Posts Tagged ‘Old movie houses New York City’

The Bronx is the land of faded old movie houses

February 19, 2018

New York City has many grand old theaters and movie houses. These hearty survivors have been typically rebranded as a drugstore, Starbucks, or some other store that has none of that show biz grandeur or charm.

But it seems like the Bronx has more than its share of old theaters than other boroughs. Two recycled movie houses are on Southern Boulevard, a busy shopping stretch in the South Bronx.

Behold the Spooner Theatre, above and at right, which opened in 1910. Seating 1800, the Spooner would soon be purchased by Loews and renamed the Loews Spooner Theatre, according to Cinematic Treasures.

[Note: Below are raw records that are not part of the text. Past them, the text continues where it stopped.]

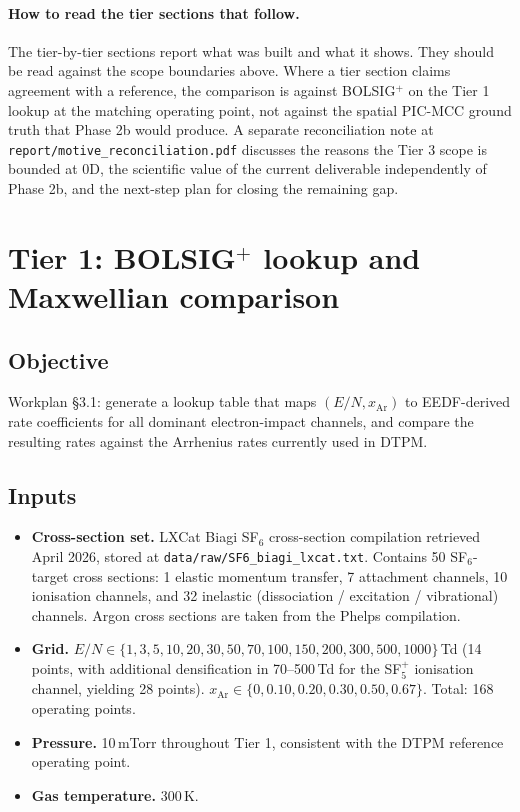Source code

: \documentclass[11pt,a4paper]{article}
\begin{document}
\paragraph{How to read the tier sections that follow.}
The tier-by-tier sections report what was built and what it
shows. They should be read against the scope boundaries above.
Where a tier section claims agreement with a reference, the
comparison is against BOLSIG$^+$ on the Tier 1 lookup at the
matching operating point, not against the spatial PIC-MCC ground
truth that Phase 2b would produce. A separate reconciliation
note at \texttt{report/motive\_reconciliation.pdf} discusses the
reasons the Tier 3 scope is bounded at 0D, the scientific value
of the current deliverable independently of Phase 2b, and the
next-step plan for closing the remaining gap.

\section{Tier 1: BOLSIG$^+$ lookup and Maxwellian comparison}
\label{sec:tier1}

\subsection{Objective}
Workplan §3.1: generate a lookup table that maps
$(E/N, x_{\mathrm{Ar}})$ to EEDF-derived rate coefficients for all
dominant electron-impact channels, and compare the resulting
rates against the Arrhenius rates currently used in DTPM.

\subsection{Inputs}
\begin{itemize}
  \item \textbf{Cross-section set.} LXCat Biagi SF$_6$
    cross-section compilation retrieved April 2026, stored at
    \texttt{data/raw/SF6\_biagi\_lxcat.txt}. Contains 50
    SF$_6$-target cross sections: 1 elastic momentum transfer,
    7 attachment channels, 10 ionisation channels, and 32
    inelastic (dissociation / excitation / vibrational)
    channels. Argon cross sections are taken from the Phelps
    compilation.
  \item \textbf{Grid.} $E/N \in \{1, 3, 5, 10, 20, 30, 50, 70,
    100, 150, 200, 300, 500, 1000\}$\,Td (14 points, with
    additional densification in 70--500\,Td for the SF$_5^+$
    ionisation channel, yielding 28 points). $x_{\mathrm{Ar}}
    \in \{0, 0.10, 0.20, 0.30, 0.50, 0.67\}$. Total: 168
    operating points.
  \item \textbf{Pressure.} 10\,mTorr throughout Tier 1, consistent
    with the DTPM reference operating point.
  \item \textbf{Gas temperature.} 300\,K.
\end{itemize}
\end{document}
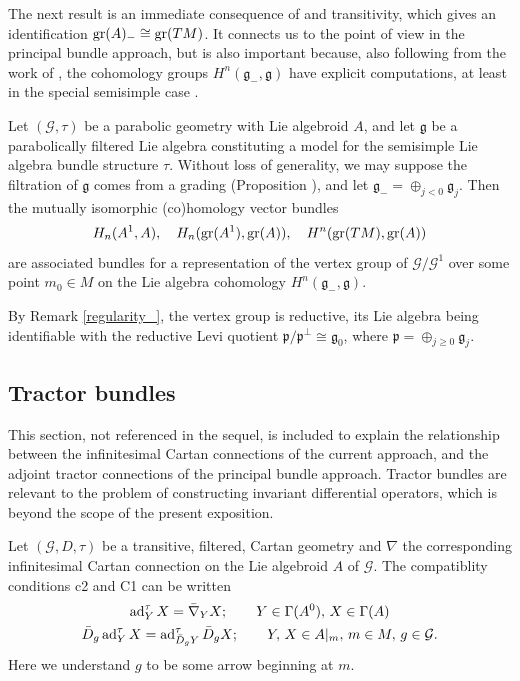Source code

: \documentclass[leqno,12pt]{amsart} %
\begin{document}
The next result is an immediate consequence of  and transitivity,
which gives an identification $\graded(A)_-\cong \graded(TM)$. It connects us to the point
of view in the principal bundle approach, but is also important because, also following
from the work of \cite{Kostant_61}, the cohomology groups
$H^n({\mathfrak g}_-, {\mathfrak g})$ have explicit computations, at least in the special
semisimple case \cite[\S3.3]{Cap_Slovak_09}.
\begin{proposition}
  Let $({\mathcal G}, \tau)$ be a parabolic geometry with Lie algebroid $A$, and let
  ${\mathfrak g} $ be a parabolically filtered Lie algebra constituting a model for the
  semisimple Lie algebra bundle structure $\tau$. Without loss of generality, we may
  suppose the filtration of ${\mathfrak g} $ comes from a grading (Proposition
  ), and let
  ${\mathfrak g}_-=\oplus_{j<0} {\mathfrak g}_j$. Then the mutually isomorphic
  (co)homology vector bundles
  $$H_n(A^1,A),\quad H_n(\graded(A^1),\graded(A)),\quad H^n(\graded(TM),\graded(A))$$
  are associated bundles for a representation of the vertex group of
  ${\mathcal G}/{\mathcal G}^1$ over some point $m_0 \in M$ on the Lie algebra cohomology
  $H^n({\mathfrak g}_-, {\mathfrak g}) $.
\end{proposition}
\begin{remark}
  By Remark \ref{regularity_}, the vertex group is reductive, its Lie algebra being
  identifiable with the reductive Levi quotient
  ${\mathfrak p}/{\mathfrak p}^\perp \cong {\mathfrak g}_0$, where ${\mathfrak p}
  =\oplus_{j\ge 0}{\mathfrak g}_j$.
\end{remark}

\subsection{Tractor bundles}\label{tractors}
This section, not referenced in the sequel, is included to explain the relationship
between the infinitesimal Cartan connections of the current approach, and the adjoint
tractor connections of the principal bundle approach. Tractor bundles are relevant to the
problem of constructing invariant differential operators, which is beyond the scope of the
present exposition.

Let $({\mathcal G}, D, \tau)$ be a transitive, filtered, Cartan geometry and $\nabla $ the
corresponding infinitesimal Cartan connection on the Lie algebroid $A$ of ${\mathcal G} $.
The compatiblity conditions c2 and C1 can be written
\begin{gather*}
  \adjoint^\tau_Y X = \bar\nabla_YX;\qquad Y \in \Gamma(A^0),\, X \in \Gamma(A)\\
  \bar D_g\adjoint^\tau_Y X = \adjoint^\tau_{\bar D_gY}\bar D_gX; \qquad Y,\,X \in A|_m,\,m \in M,\, g \in {\mathcal G}.
\end{gather*}
Here we understand $g$ to be some arrow beginning at $m$.
\end{document}
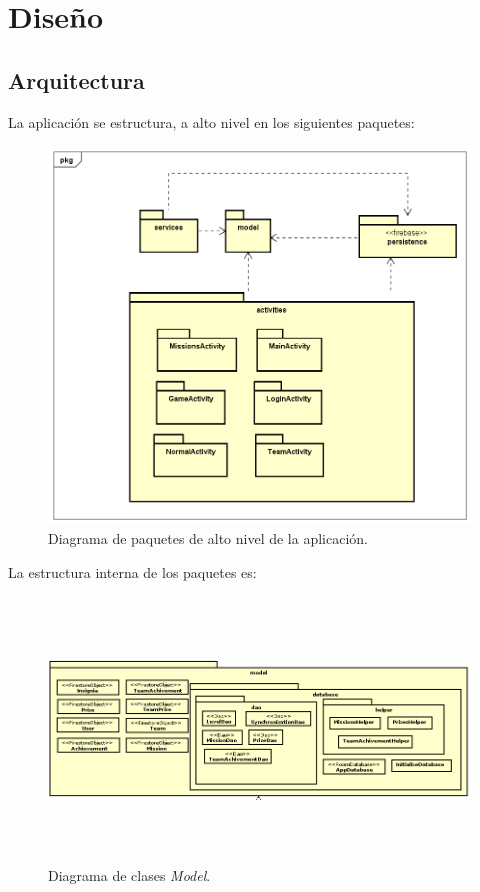 \documentclass[twoside]{report}
\begin{document}
\clearpage

\section{Diseño}
\subsection{Arquitectura}
La aplicación se estructura, a alto nivel en los siguientes paquetes:
\begin{figure}[H]
\centering
\includegraphics[scale=0.5]{images/structureHighLevel}
\caption{Diagrama de paquetes de alto nivel de la aplicación.}
\end{figure}

\clearpage

La estructura interna de los paquetes es:

\begin{figure}[H]
\centering
\includegraphics[height=7cm,width=\textwidth]{images/structureModel.PNG}
\caption{Diagrama de clases \textit{Model}.}
\end{figure}
\end{document}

Cecil Spooner (below) was an actress and director who built the theater so her stock company could have a place to perform.

Spooner and her players give “performances twice a day to audiences which fill the house,” wrote the New York Times in 1913.

Interestingly, later that year Spooner was arrested for staging what was called a “vice” play—a dramatization of a novel called “The House of Bondage.”

The audience rose in protest when the cops came in. (The novel was about the then-hot topic of white slavery.)

At some point the Loews Spooner got a marquee . . . and then became a furniture store, per this photo below from Cinema Treasures.

Today the theater is weathered but still holding up. It’s occupied by a couple of cell phone stores, a Burger King, and a Children’s Place.

Not far from the majestic Spooner is the shell of the Boulevard Theatre, which opened in 1913, reports Cinematic Treasures. This Beaux-Arts beauty started out as a vaudeville house seating 2,200 people.

“When [the Boulevard] is finished this block . . . will be an amusement and business center second to none in the Bronx,” wrote the New York Times.

It soon opened as the Loews Boulevard and featured “‘small time’ vaudeville and moving pictures,” according to another Times article.

Like the Spooner, the Boulevard has since been repurposed into a shopping strip with a cell phone store and gym. Its Beaux-Arts touches are still faring well after more than a century fronting a busy Bronx street.